# Goal of the exercise
From first line to last, output the records below exactly.

# Recorded information
_____

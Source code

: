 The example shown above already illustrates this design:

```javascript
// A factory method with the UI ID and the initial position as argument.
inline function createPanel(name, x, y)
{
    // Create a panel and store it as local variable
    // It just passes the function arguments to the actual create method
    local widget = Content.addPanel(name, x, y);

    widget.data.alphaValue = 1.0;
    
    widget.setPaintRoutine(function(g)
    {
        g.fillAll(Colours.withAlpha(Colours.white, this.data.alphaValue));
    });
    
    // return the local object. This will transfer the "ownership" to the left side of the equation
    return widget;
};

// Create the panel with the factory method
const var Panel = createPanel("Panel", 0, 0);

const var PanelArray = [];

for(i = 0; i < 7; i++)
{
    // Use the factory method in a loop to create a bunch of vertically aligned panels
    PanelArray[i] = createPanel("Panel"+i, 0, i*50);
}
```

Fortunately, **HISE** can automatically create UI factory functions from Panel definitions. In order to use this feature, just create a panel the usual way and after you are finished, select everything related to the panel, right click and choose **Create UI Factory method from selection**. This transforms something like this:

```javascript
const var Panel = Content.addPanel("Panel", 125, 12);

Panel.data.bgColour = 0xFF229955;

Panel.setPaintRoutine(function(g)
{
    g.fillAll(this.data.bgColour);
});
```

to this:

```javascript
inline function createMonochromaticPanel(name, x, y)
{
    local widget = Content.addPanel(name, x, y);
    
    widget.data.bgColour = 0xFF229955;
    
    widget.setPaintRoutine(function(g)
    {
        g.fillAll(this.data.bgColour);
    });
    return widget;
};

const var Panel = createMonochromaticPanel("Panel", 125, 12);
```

_____

# Response area
Source code

: The example shown above already illustrates this design:

```javascript
// A factory method with the UI ID and the initial position as argument.
inline function createPanel(name, x, y)
{
    // Create a panel and store it as local variable
    // It just passes the function arguments to the actual create method
    local widget = Content.addPanel(name, x, y);

    widget.data.alphaValue = 1.0;
    
    widget.setPaintRoutine(function(g)
    {
        g.fillAll(Colours.withAlpha(Colours.white, this.data.alphaValue));
    });
    
    // return the local object. This will transfer the "ownership" to the left side of the equation
    return widget;
};

// Create the panel with the factory method
const var Panel = createPanel("Panel", 0, 0);

const var PanelArray = [];

for(i = 0; i < 7; i++)
{
    // Use the factory method in a loop to create a bunch of vertically aligned panels
    PanelArray[i] = createPanel("Panel"+i, 0, i*50);
}
```

Fortunately, **HISE** can automatically create UI factory functions from Panel definitions. In order to use this feature, just create a panel the usual way and after you are finished, select everything related to the panel, right click and choose **Create UI Factory method from selection**. This transforms something like this:

```javascript
const var Panel = Content.addPanel("Panel", 125, 12);

Panel.data.bgColour = 0xFF229955;

Panel.setPaintRoutine(function(g)
{
    g.fillAll(this.data.bgColour);
});
```

to this:

```javascript
inline function createMonochromaticPanel(name, x, y)
{
    local widget = Content.addPanel(name, x, y);
    
    widget.data.bgColour = 0xFF229955;
    
    widget.setPaintRoutine(function(g)
    {
        g.fillAll(this.data.bgColour);
    });
    return widget;
};

const var Panel = createMonochromaticPanel("Panel", 125, 12);
```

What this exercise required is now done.